Structural and Biological Investigation of (E)-2-((2-Butyl-4-Chloro-1H-Imidazol-5-yl)methylene) Hydrazine-1-Carbothioamide: Synthesis, StructuralInsights, Antitubercular Screening, Molecular Docking, DFT, and ADME Studies

The emergence of multidrug-resistant (MDR) strains of Mycobacterium tuberculosis has necessitated the development of novel antitubercular agents with unique pharmacophores. The present study aims to design and evaluate a new imidazole-hydrazone-thiourea hybrid molecule, (E)-2-((2-butyl-4-chloro-1H-imidazol-5-yl) methylene)hydrazine-1-carbothioamide (BCIM-HCT), for its antitubercular potential.

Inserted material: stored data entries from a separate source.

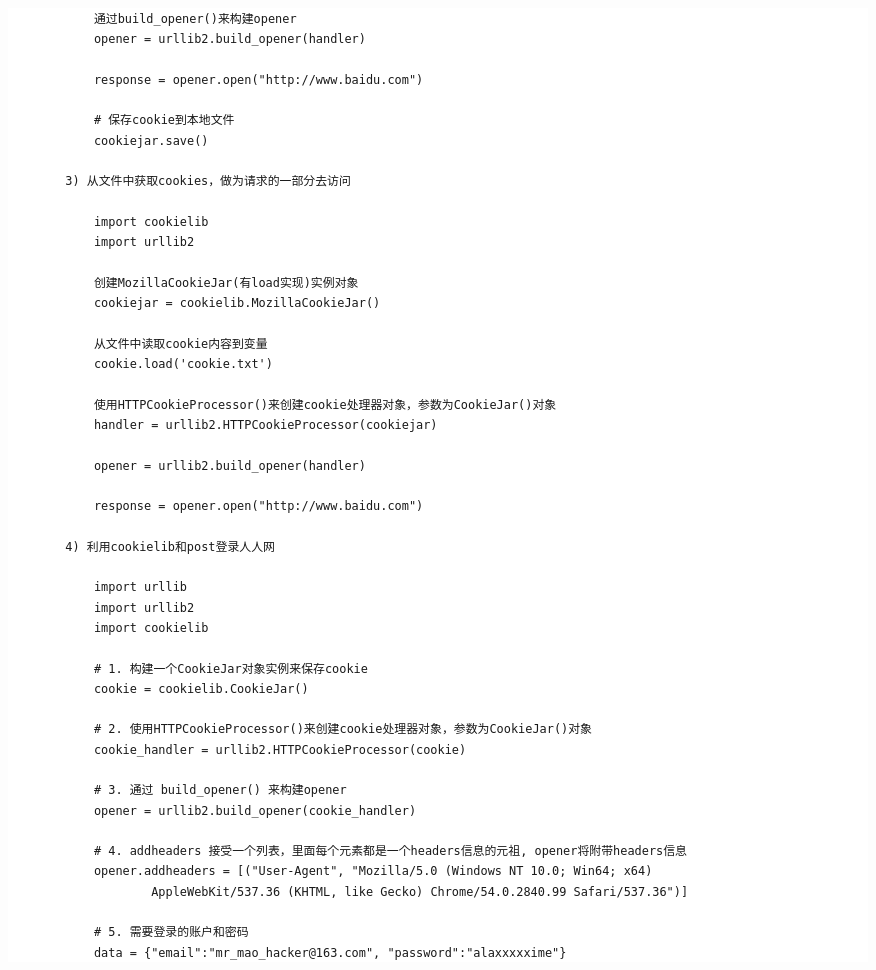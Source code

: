 				通过build_opener()来构建opener
				opener = urllib2.build_opener(handler)

				response = opener.open("http://www.baidu.com")

				# 保存cookie到本地文件
				cookiejar.save()
				
			3) 从文件中获取cookies，做为请求的一部分去访问

				import cookielib
				import urllib2

				创建MozillaCookieJar(有load实现)实例对象
				cookiejar = cookielib.MozillaCookieJar()
				
				从文件中读取cookie内容到变量
				cookie.load('cookie.txt')

				使用HTTPCookieProcessor()来创建cookie处理器对象，参数为CookieJar()对象
				handler = urllib2.HTTPCookieProcessor(cookiejar)

				opener = urllib2.build_opener(handler)
				
				response = opener.open("http://www.baidu.com")
			
			4) 利用cookielib和post登录人人网

				import urllib
				import urllib2
				import cookielib

				# 1. 构建一个CookieJar对象实例来保存cookie
				cookie = cookielib.CookieJar()

				# 2. 使用HTTPCookieProcessor()来创建cookie处理器对象，参数为CookieJar()对象
				cookie_handler = urllib2.HTTPCookieProcessor(cookie)

				# 3. 通过 build_opener() 来构建opener
				opener = urllib2.build_opener(cookie_handler)

				# 4. addheaders 接受一个列表，里面每个元素都是一个headers信息的元祖, opener将附带headers信息
				opener.addheaders = [("User-Agent", "Mozilla/5.0 (Windows NT 10.0; Win64; x64) 
						AppleWebKit/537.36 (KHTML, like Gecko) Chrome/54.0.2840.99 Safari/537.36")]
	
				# 5. 需要登录的账户和密码
				data = {"email":"mr_mao_hacker@163.com", "password":"alaxxxxxime"}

The novelty of this work lies in the strategic hybridization of imidazole and hydrazone-thiourea moieties, expected to offer synergistic pharmacological effects. BCIM-HCT was synthesized via a condensation method and characterized using FT-IR, NMR, and density functional theory (DFT) calculations. The compound exhibited moderate antitubercular activity against M. tuberculosis H37Rv with a minimum inhibitory concentration (MIC) of 6.25 mu g/mL, determined via the microplate Alamar Blue assay (MABA). Molecular docking studies with Cytochrome P450 14 alpha-sterol demethylase (CYP51) revealed a notable binding affinity (-7.6 kcal/mol), stabilized by hydrogen bonding and hydrophobic interactions, suggesting a stable and specific ligand-protein interaction. DFT-based analyses, including molecular electrostatic potential (MEP), Mulliken charges, electron localization function (ELF), and reduced density gradient (RDG), provided insights into electronic structure, reactive sites, and non-covalent interactions. ADME predictions indicated favorable drug-like properties, including high gastrointestinal absorption, moderate lipophilicity, and compliance with Lipinski's Rule of Five. Although BCIM-HCT demonstrates moderate biological activity compared to first-line drugs, its unique structure, promising binding affinity, and favorable pharmacokinetic profile establish it as a potential lead compound for future antitubercular drug development.